Quant à la crainte que nous nous acheminions vers une orthorexie alimentaire, où tout le monde serait obligé de consommer la même chose, il n’en est rien. L’idée, comme dans les débuts de la Sécurité sociale, est qu’il y aurait des citoyens qui décideraient des produits à conventionner, à l’image de ce qui se fait pour les médicaments. Ensuite, libre à chacun de consommer des produits conventionnés ou non.

« Une expérimentation à Montpellier »

Y a-t-il des expérimentations en cours ?

L’une des expériences les plus avancées est, à ma connaissance, celle de Montpellier. 450 participants tirés au sort cotisent selon leurs moyens (de 1 à 150 euros ou plus) pour recevoir chacun 100 euros par mois.

Ces fonds, à dépenser uniquement dans des lieux de distribution alimentaire spécifiques tels que marchés paysans, épiceries bio et locales, sont gérés par une monnaie locale appelée la Mona. Un comité citoyen de cinquante membres gère cette caisse, décidant des montants des cotisations et des lieux de vente autorisés.
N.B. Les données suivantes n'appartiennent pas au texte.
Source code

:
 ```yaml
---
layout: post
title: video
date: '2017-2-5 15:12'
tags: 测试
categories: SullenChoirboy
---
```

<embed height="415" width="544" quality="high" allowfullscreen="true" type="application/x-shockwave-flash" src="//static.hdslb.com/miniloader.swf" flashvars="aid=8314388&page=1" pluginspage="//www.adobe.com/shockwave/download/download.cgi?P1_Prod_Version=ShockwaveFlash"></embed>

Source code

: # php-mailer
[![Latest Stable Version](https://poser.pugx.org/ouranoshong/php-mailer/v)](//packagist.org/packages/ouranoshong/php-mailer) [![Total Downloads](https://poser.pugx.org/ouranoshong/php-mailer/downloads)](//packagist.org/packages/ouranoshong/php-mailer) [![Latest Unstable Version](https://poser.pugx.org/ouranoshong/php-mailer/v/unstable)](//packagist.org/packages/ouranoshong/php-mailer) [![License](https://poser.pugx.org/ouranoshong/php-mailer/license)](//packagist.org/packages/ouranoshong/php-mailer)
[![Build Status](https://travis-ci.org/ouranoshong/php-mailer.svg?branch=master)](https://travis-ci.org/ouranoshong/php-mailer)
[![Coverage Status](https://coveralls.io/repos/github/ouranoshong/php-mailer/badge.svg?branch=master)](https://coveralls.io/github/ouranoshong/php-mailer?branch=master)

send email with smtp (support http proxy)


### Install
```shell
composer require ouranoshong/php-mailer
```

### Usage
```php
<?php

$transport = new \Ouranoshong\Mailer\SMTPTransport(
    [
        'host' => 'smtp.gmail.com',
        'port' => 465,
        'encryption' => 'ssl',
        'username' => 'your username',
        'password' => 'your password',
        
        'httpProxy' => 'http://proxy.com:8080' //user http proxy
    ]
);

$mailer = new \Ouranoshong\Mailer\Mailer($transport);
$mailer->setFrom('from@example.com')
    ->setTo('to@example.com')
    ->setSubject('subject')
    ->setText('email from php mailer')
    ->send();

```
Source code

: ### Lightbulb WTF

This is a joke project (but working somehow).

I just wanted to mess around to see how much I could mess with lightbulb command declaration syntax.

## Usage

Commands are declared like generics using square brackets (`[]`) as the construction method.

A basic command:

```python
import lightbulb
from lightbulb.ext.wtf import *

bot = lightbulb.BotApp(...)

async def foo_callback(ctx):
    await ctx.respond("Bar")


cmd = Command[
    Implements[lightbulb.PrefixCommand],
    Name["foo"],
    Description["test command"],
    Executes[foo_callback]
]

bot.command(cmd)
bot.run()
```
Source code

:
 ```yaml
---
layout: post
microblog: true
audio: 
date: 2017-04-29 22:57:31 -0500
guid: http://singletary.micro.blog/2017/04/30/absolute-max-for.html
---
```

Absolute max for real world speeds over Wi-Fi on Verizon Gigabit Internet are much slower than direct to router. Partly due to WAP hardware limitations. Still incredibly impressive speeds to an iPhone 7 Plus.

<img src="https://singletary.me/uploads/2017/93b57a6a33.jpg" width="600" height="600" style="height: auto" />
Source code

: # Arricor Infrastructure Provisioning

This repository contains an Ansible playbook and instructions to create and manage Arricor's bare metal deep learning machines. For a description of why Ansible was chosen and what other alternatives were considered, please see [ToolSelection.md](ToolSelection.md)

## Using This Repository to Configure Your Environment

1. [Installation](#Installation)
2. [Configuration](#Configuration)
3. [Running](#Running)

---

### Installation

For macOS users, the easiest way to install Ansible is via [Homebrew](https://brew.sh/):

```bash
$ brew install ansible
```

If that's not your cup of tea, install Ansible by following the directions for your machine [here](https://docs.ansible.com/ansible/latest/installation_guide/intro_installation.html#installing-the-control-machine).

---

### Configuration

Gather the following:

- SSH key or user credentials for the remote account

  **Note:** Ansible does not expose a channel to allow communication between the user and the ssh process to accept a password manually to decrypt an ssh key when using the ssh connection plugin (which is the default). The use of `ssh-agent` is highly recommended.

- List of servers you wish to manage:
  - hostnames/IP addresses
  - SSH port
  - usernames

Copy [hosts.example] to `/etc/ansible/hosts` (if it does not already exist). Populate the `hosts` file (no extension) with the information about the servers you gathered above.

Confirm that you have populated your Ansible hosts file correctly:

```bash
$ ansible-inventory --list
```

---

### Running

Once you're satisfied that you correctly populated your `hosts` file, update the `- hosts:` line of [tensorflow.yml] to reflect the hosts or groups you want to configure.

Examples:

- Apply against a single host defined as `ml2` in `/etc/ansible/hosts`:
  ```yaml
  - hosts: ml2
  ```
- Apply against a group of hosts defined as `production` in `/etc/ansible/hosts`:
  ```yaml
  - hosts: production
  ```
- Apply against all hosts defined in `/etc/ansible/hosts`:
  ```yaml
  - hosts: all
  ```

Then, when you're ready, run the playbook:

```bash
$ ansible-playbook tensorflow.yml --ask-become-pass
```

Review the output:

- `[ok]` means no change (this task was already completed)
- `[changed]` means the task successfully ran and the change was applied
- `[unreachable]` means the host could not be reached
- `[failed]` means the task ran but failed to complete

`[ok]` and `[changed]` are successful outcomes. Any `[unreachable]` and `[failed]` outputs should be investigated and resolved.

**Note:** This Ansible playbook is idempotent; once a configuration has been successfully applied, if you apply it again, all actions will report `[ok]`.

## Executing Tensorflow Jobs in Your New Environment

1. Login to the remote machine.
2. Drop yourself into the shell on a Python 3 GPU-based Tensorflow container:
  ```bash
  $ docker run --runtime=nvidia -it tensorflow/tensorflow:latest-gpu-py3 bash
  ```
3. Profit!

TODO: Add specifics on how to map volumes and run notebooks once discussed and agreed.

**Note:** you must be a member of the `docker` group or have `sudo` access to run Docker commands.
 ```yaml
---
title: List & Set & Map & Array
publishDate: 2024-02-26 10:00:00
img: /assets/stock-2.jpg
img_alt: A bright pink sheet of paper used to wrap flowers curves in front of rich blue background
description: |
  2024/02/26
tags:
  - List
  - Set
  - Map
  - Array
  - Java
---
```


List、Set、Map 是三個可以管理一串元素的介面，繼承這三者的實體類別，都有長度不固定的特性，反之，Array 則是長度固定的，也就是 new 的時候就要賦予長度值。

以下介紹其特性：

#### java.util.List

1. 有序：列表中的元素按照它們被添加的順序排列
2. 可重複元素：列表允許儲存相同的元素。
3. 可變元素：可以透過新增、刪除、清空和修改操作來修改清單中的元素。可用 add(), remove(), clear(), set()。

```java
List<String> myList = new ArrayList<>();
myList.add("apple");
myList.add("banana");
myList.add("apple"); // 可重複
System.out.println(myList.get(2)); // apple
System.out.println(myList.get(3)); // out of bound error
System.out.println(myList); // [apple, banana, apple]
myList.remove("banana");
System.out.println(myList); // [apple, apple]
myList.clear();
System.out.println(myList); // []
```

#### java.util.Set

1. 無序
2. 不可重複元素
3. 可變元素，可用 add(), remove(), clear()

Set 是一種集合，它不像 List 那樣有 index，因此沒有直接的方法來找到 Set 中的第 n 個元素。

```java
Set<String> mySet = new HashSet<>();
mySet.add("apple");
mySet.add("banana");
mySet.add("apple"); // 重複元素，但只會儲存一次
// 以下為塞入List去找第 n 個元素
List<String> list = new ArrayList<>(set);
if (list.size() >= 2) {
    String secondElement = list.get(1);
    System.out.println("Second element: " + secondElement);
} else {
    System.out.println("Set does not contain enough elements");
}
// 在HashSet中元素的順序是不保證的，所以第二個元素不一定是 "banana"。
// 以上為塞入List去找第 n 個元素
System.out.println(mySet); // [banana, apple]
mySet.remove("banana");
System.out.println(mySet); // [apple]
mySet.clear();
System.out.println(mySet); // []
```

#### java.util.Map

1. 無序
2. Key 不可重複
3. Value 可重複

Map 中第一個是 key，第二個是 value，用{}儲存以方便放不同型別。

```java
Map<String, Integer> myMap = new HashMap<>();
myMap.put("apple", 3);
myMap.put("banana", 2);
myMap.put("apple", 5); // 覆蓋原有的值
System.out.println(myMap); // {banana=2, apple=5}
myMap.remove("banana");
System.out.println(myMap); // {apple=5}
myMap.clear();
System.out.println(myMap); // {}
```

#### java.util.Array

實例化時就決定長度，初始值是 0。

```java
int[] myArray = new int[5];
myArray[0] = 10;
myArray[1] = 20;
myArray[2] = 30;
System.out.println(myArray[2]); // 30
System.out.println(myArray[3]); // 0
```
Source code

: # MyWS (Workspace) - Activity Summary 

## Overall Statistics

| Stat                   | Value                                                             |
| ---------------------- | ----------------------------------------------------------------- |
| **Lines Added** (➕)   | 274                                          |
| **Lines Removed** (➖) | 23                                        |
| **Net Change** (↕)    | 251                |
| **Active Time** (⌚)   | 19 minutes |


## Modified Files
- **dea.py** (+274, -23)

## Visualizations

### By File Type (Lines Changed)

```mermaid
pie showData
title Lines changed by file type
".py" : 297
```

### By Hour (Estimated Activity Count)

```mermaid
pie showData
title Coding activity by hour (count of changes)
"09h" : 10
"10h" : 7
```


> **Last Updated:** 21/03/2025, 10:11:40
Cependant, ce projet est aujourd’hui largement subventionné (à hauteur de 400.000 euros). Pour équilibrer financièrement le système sans subventions, il serait nécessaire d’élargir l’expérimentation et son public. Il est en phase d’évaluation par des chercheurs et chercheuses pour déterminer son efficacité et les conditions de son extension à une plus large échelle.

C’est la seule?

Non, il y a aussi une expérimentation à Toulouse (Caissalim), ou encore en Gironde, en Alsace, à Cadenet dans le Vaucluse, à Tours, à Limoux, à Saint-Giroux en Ariège… Nous aimerions nous inspirer de l’histoire de la création de la Sécurité sociale en France. Avant son instauration officielle en 1946, de nombreuses caisses et mutuelles locales existaient à travers le pays. Ces expériences locales ont ensuite été consolidées pour former la sécurité sociale telle que nous la connaissons aujourd’hui.